(Dataset entries)
Content starts
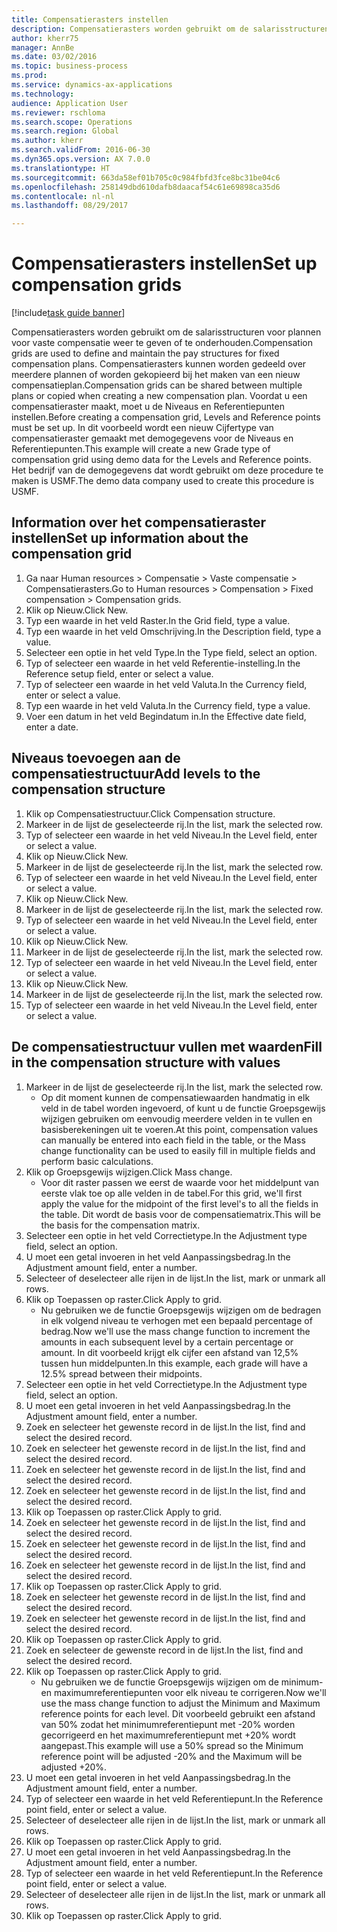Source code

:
 ```yaml
--- 
title: Compensatierasters instellen
description: Compensatierasters worden gebruikt om de salarisstructuren voor plannen voor vaste compensatie weer te geven of te onderhouden.
author: kherr75
manager: AnnBe
ms.date: 03/02/2016
ms.topic: business-process
ms.prod: 
ms.service: dynamics-ax-applications
ms.technology: 
audience: Application User
ms.reviewer: rschloma
ms.search.scope: Operations
ms.search.region: Global
ms.author: kherr
ms.search.validFrom: 2016-06-30
ms.dyn365.ops.version: AX 7.0.0
ms.translationtype: HT
ms.sourcegitcommit: 663da58ef01b705c0c984fbfd3fce8bc31be04c6
ms.openlocfilehash: 258149dbd610dafb8daacaf54c61e69898ca35d6
ms.contentlocale: nl-nl
ms.lasthandoff: 08/29/2017

---
```

# <a name="set-up-compensation-grids"></a><span data-ttu-id="f17c6-103">Compensatierasters instellen</span><span class="sxs-lookup"><span data-stu-id="f17c6-103">Set up compensation grids</span></span>

[!include[task guide banner](../../includes/task-guide-banner.md)]

<span data-ttu-id="f17c6-104">Compensatierasters worden gebruikt om de salarisstructuren voor plannen voor vaste compensatie weer te geven of te onderhouden.</span><span class="sxs-lookup"><span data-stu-id="f17c6-104">Compensation grids are used to define and maintain the pay structures for fixed compensation plans.</span></span> <span data-ttu-id="f17c6-105">Compensatierasters kunnen worden gedeeld over meerdere plannen of worden gekopieerd bij het maken van een nieuw compensatieplan.</span><span class="sxs-lookup"><span data-stu-id="f17c6-105">Compensation grids can be shared between multiple plans or copied when creating a new compensation plan.</span></span>  <span data-ttu-id="f17c6-106">Voordat u een compensatieraster maakt, moet u de Niveaus en Referentiepunten instellen.</span><span class="sxs-lookup"><span data-stu-id="f17c6-106">Before creating a compensation grid, Levels and Reference points must be set up.</span></span> <span data-ttu-id="f17c6-107">In dit voorbeeld wordt een nieuw Cijfertype van compensatieraster gemaakt met demogegevens voor de Niveaus en Referentiepunten.</span><span class="sxs-lookup"><span data-stu-id="f17c6-107">This example will create a new Grade type of compensation grid using demo data for the Levels and Reference points.</span></span> <span data-ttu-id="f17c6-108">Het bedrijf van de demogegevens dat wordt gebruikt om deze procedure te maken is USMF.</span><span class="sxs-lookup"><span data-stu-id="f17c6-108">The demo data company used to create this procedure is USMF.</span></span>


## <a name="set-up-information-about-the-compensation-grid"></a><span data-ttu-id="f17c6-109">Information over het compensatieraster instellen</span><span class="sxs-lookup"><span data-stu-id="f17c6-109">Set up information about the compensation grid</span></span>
1. <span data-ttu-id="f17c6-110">Ga naar Human resources > Compensatie > Vaste compensatie > Compensatierasters.</span><span class="sxs-lookup"><span data-stu-id="f17c6-110">Go to Human resources > Compensation > Fixed compensation > Compensation grids.</span></span>
2. <span data-ttu-id="f17c6-111">Klik op Nieuw.</span><span class="sxs-lookup"><span data-stu-id="f17c6-111">Click New.</span></span>
3. <span data-ttu-id="f17c6-112">Typ een waarde in het veld Raster.</span><span class="sxs-lookup"><span data-stu-id="f17c6-112">In the Grid field, type a value.</span></span>
4. <span data-ttu-id="f17c6-113">Typ een waarde in het veld Omschrijving.</span><span class="sxs-lookup"><span data-stu-id="f17c6-113">In the Description field, type a value.</span></span>
5. <span data-ttu-id="f17c6-114">Selecteer een optie in het veld Type.</span><span class="sxs-lookup"><span data-stu-id="f17c6-114">In the Type field, select an option.</span></span>
6. <span data-ttu-id="f17c6-115">Typ of selecteer een waarde in het veld Referentie-instelling.</span><span class="sxs-lookup"><span data-stu-id="f17c6-115">In the Reference setup field, enter or select a value.</span></span>
7. <span data-ttu-id="f17c6-116">Typ of selecteer een waarde in het veld Valuta.</span><span class="sxs-lookup"><span data-stu-id="f17c6-116">In the Currency field, enter or select a value.</span></span>
8. <span data-ttu-id="f17c6-117">Typ een waarde in het veld Valuta.</span><span class="sxs-lookup"><span data-stu-id="f17c6-117">In the Currency field, type a value.</span></span>
9. <span data-ttu-id="f17c6-118">Voer een datum in het veld Begindatum in.</span><span class="sxs-lookup"><span data-stu-id="f17c6-118">In the Effective date field, enter a date.</span></span>

## <a name="add-levels-to-the-compensation-structure"></a><span data-ttu-id="f17c6-119">Niveaus toevoegen aan de compensatiestructuur</span><span class="sxs-lookup"><span data-stu-id="f17c6-119">Add levels to the compensation structure</span></span>
1. <span data-ttu-id="f17c6-120">Klik op Compensatiestructuur.</span><span class="sxs-lookup"><span data-stu-id="f17c6-120">Click Compensation structure.</span></span>
2. <span data-ttu-id="f17c6-121">Markeer in de lijst de geselecteerde rij.</span><span class="sxs-lookup"><span data-stu-id="f17c6-121">In the list, mark the selected row.</span></span>
3. <span data-ttu-id="f17c6-122">Typ of selecteer een waarde in het veld Niveau.</span><span class="sxs-lookup"><span data-stu-id="f17c6-122">In the Level field, enter or select a value.</span></span>
4. <span data-ttu-id="f17c6-123">Klik op Nieuw.</span><span class="sxs-lookup"><span data-stu-id="f17c6-123">Click New.</span></span>
5. <span data-ttu-id="f17c6-124">Markeer in de lijst de geselecteerde rij.</span><span class="sxs-lookup"><span data-stu-id="f17c6-124">In the list, mark the selected row.</span></span>
6. <span data-ttu-id="f17c6-125">Typ of selecteer een waarde in het veld Niveau.</span><span class="sxs-lookup"><span data-stu-id="f17c6-125">In the Level field, enter or select a value.</span></span>
7. <span data-ttu-id="f17c6-126">Klik op Nieuw.</span><span class="sxs-lookup"><span data-stu-id="f17c6-126">Click New.</span></span>
8. <span data-ttu-id="f17c6-127">Markeer in de lijst de geselecteerde rij.</span><span class="sxs-lookup"><span data-stu-id="f17c6-127">In the list, mark the selected row.</span></span>
9. <span data-ttu-id="f17c6-128">Typ of selecteer een waarde in het veld Niveau.</span><span class="sxs-lookup"><span data-stu-id="f17c6-128">In the Level field, enter or select a value.</span></span>
10. <span data-ttu-id="f17c6-129">Klik op Nieuw.</span><span class="sxs-lookup"><span data-stu-id="f17c6-129">Click New.</span></span>
11. <span data-ttu-id="f17c6-130">Markeer in de lijst de geselecteerde rij.</span><span class="sxs-lookup"><span data-stu-id="f17c6-130">In the list, mark the selected row.</span></span>
12. <span data-ttu-id="f17c6-131">Typ of selecteer een waarde in het veld Niveau.</span><span class="sxs-lookup"><span data-stu-id="f17c6-131">In the Level field, enter or select a value.</span></span>
13. <span data-ttu-id="f17c6-132">Klik op Nieuw.</span><span class="sxs-lookup"><span data-stu-id="f17c6-132">Click New.</span></span>
14. <span data-ttu-id="f17c6-133">Markeer in de lijst de geselecteerde rij.</span><span class="sxs-lookup"><span data-stu-id="f17c6-133">In the list, mark the selected row.</span></span>
15. <span data-ttu-id="f17c6-134">Typ of selecteer een waarde in het veld Niveau.</span><span class="sxs-lookup"><span data-stu-id="f17c6-134">In the Level field, enter or select a value.</span></span>

## <a name="fill-in-the-compensation-structure-with-values"></a><span data-ttu-id="f17c6-135">De compensatiestructuur vullen met waarden</span><span class="sxs-lookup"><span data-stu-id="f17c6-135">Fill in the compensation structure with values</span></span>
1. <span data-ttu-id="f17c6-136">Markeer in de lijst de geselecteerde rij.</span><span class="sxs-lookup"><span data-stu-id="f17c6-136">In the list, mark the selected row.</span></span>
    * <span data-ttu-id="f17c6-137">Op dit moment kunnen de compensatiewaarden handmatig in elk veld in de tabel worden ingevoerd, of kunt u de functie Groepsgewijs wijzigen gebruiken om eenvoudig meerdere velden in te vullen en basisberekeningen uit te voeren.</span><span class="sxs-lookup"><span data-stu-id="f17c6-137">At this point, compensation values can manually be entered into each field in the table, or the Mass change functionality can be used to easily fill in multiple fields and perform basic calculations.</span></span>  
2. <span data-ttu-id="f17c6-138">Klik op Groepsgewijs wijzigen.</span><span class="sxs-lookup"><span data-stu-id="f17c6-138">Click Mass change.</span></span>
    * <span data-ttu-id="f17c6-139">Voor dit raster passen we eerst de waarde voor het middelpunt van eerste vlak toe op alle velden in de tabel.</span><span class="sxs-lookup"><span data-stu-id="f17c6-139">For this grid, we'll first apply the value for the midpoint of the first level's to all the fields in the table.</span></span> <span data-ttu-id="f17c6-140">Dit wordt de basis voor de compensatiematrix.</span><span class="sxs-lookup"><span data-stu-id="f17c6-140">This will be the basis for the compensation matrix.</span></span>  
3. <span data-ttu-id="f17c6-141">Selecteer een optie in het veld Correctietype.</span><span class="sxs-lookup"><span data-stu-id="f17c6-141">In the Adjustment type field, select an option.</span></span>
4. <span data-ttu-id="f17c6-142">U moet een getal invoeren in het veld Aanpassingsbedrag.</span><span class="sxs-lookup"><span data-stu-id="f17c6-142">In the Adjustment amount field, enter a number.</span></span>
5. <span data-ttu-id="f17c6-143">Selecteer of deselecteer alle rijen in de lijst.</span><span class="sxs-lookup"><span data-stu-id="f17c6-143">In the list, mark or unmark all rows.</span></span>
6. <span data-ttu-id="f17c6-144">Klik op Toepassen op raster.</span><span class="sxs-lookup"><span data-stu-id="f17c6-144">Click Apply to grid.</span></span>
    * <span data-ttu-id="f17c6-145">Nu gebruiken we de functie Groepsgewijs wijzigen om de bedragen in elk volgend niveau te verhogen met een bepaald percentage of bedrag.</span><span class="sxs-lookup"><span data-stu-id="f17c6-145">Now we'll use the mass change function to increment the amounts in each subsequent level by a certain percentage or amount.</span></span> <span data-ttu-id="f17c6-146">In dit voorbeeld krijgt elk cijfer een afstand van 12,5% tussen hun middelpunten.</span><span class="sxs-lookup"><span data-stu-id="f17c6-146">In this example, each grade will have a 12.5% spread between their midpoints.</span></span>  
7. <span data-ttu-id="f17c6-147">Selecteer een optie in het veld Correctietype.</span><span class="sxs-lookup"><span data-stu-id="f17c6-147">In the Adjustment type field, select an option.</span></span>
8. <span data-ttu-id="f17c6-148">U moet een getal invoeren in het veld Aanpassingsbedrag.</span><span class="sxs-lookup"><span data-stu-id="f17c6-148">In the Adjustment amount field, enter a number.</span></span>
9. <span data-ttu-id="f17c6-149">Zoek en selecteer het gewenste record in de lijst.</span><span class="sxs-lookup"><span data-stu-id="f17c6-149">In the list, find and select the desired record.</span></span>
10. <span data-ttu-id="f17c6-150">Zoek en selecteer het gewenste record in de lijst.</span><span class="sxs-lookup"><span data-stu-id="f17c6-150">In the list, find and select the desired record.</span></span>
11. <span data-ttu-id="f17c6-151">Zoek en selecteer het gewenste record in de lijst.</span><span class="sxs-lookup"><span data-stu-id="f17c6-151">In the list, find and select the desired record.</span></span>
12. <span data-ttu-id="f17c6-152">Zoek en selecteer het gewenste record in de lijst.</span><span class="sxs-lookup"><span data-stu-id="f17c6-152">In the list, find and select the desired record.</span></span>
13. <span data-ttu-id="f17c6-153">Klik op Toepassen op raster.</span><span class="sxs-lookup"><span data-stu-id="f17c6-153">Click Apply to grid.</span></span>
14. <span data-ttu-id="f17c6-154">Zoek en selecteer het gewenste record in de lijst.</span><span class="sxs-lookup"><span data-stu-id="f17c6-154">In the list, find and select the desired record.</span></span>
15. <span data-ttu-id="f17c6-155">Zoek en selecteer het gewenste record in de lijst.</span><span class="sxs-lookup"><span data-stu-id="f17c6-155">In the list, find and select the desired record.</span></span>
16. <span data-ttu-id="f17c6-156">Zoek en selecteer het gewenste record in de lijst.</span><span class="sxs-lookup"><span data-stu-id="f17c6-156">In the list, find and select the desired record.</span></span>
17. <span data-ttu-id="f17c6-157">Klik op Toepassen op raster.</span><span class="sxs-lookup"><span data-stu-id="f17c6-157">Click Apply to grid.</span></span>
18. <span data-ttu-id="f17c6-158">Zoek en selecteer het gewenste record in de lijst.</span><span class="sxs-lookup"><span data-stu-id="f17c6-158">In the list, find and select the desired record.</span></span>
19. <span data-ttu-id="f17c6-159">Zoek en selecteer het gewenste record in de lijst.</span><span class="sxs-lookup"><span data-stu-id="f17c6-159">In the list, find and select the desired record.</span></span>
20. <span data-ttu-id="f17c6-160">Klik op Toepassen op raster.</span><span class="sxs-lookup"><span data-stu-id="f17c6-160">Click Apply to grid.</span></span>
21. <span data-ttu-id="f17c6-161">Zoek en selecteer de gewenste record in de lijst.</span><span class="sxs-lookup"><span data-stu-id="f17c6-161">In the list, find and select the desired record.</span></span>
22. <span data-ttu-id="f17c6-162">Klik op Toepassen op raster.</span><span class="sxs-lookup"><span data-stu-id="f17c6-162">Click Apply to grid.</span></span>
    * <span data-ttu-id="f17c6-163">Nu gebruiken we de functie Groepsgewijs wijzigen om de minimum- en maximumreferentiepunten voor elk niveau te corrigeren.</span><span class="sxs-lookup"><span data-stu-id="f17c6-163">Now we'll use the mass change function to adjust the Minimum and Maximum reference points for each level.</span></span> <span data-ttu-id="f17c6-164">Dit voorbeeld gebruikt een afstand van 50% zodat het minimumreferentiepunt met -20% worden gecorrigeerd en het maximumreferentiepunt met +20% wordt aangepast.</span><span class="sxs-lookup"><span data-stu-id="f17c6-164">This example will use a 50% spread so the Minimum reference point will be adjusted -20% and the Maximum will be adjusted +20%.</span></span>  
23. <span data-ttu-id="f17c6-165">U moet een getal invoeren in het veld Aanpassingsbedrag.</span><span class="sxs-lookup"><span data-stu-id="f17c6-165">In the Adjustment amount field, enter a number.</span></span>
24. <span data-ttu-id="f17c6-166">Typ of selecteer een waarde in het veld Referentiepunt.</span><span class="sxs-lookup"><span data-stu-id="f17c6-166">In the Reference point field, enter or select a value.</span></span>
25. <span data-ttu-id="f17c6-167">Selecteer of deselecteer alle rijen in de lijst.</span><span class="sxs-lookup"><span data-stu-id="f17c6-167">In the list, mark or unmark all rows.</span></span>
26. <span data-ttu-id="f17c6-168">Klik op Toepassen op raster.</span><span class="sxs-lookup"><span data-stu-id="f17c6-168">Click Apply to grid.</span></span>
27. <span data-ttu-id="f17c6-169">U moet een getal invoeren in het veld Aanpassingsbedrag.</span><span class="sxs-lookup"><span data-stu-id="f17c6-169">In the Adjustment amount field, enter a number.</span></span>
28. <span data-ttu-id="f17c6-170">Typ of selecteer een waarde in het veld Referentiepunt.</span><span class="sxs-lookup"><span data-stu-id="f17c6-170">In the Reference point field, enter or select a value.</span></span>
29. <span data-ttu-id="f17c6-171">Selecteer of deselecteer alle rijen in de lijst.</span><span class="sxs-lookup"><span data-stu-id="f17c6-171">In the list, mark or unmark all rows.</span></span>
30. <span data-ttu-id="f17c6-172">Klik op Toepassen op raster.</span><span class="sxs-lookup"><span data-stu-id="f17c6-172">Click Apply to grid.</span></span>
Content ends
Exercise aim: All lines above containing the string "Currency" are to be collected.

Answer to this exercise:
7. <span data-ttu-id="f17c6-116">Typ of selecteer een waarde in het veld Valuta.</span><span class="sxs-lookup"><span data-stu-id="f17c6-116">In the Currency field, enter or select a value.</span></span>
8. <span data-ttu-id="f17c6-117">Typ een waarde in het veld Valuta.</span><span class="sxs-lookup"><span data-stu-id="f17c6-117">In the Currency field, type a value.</span></span>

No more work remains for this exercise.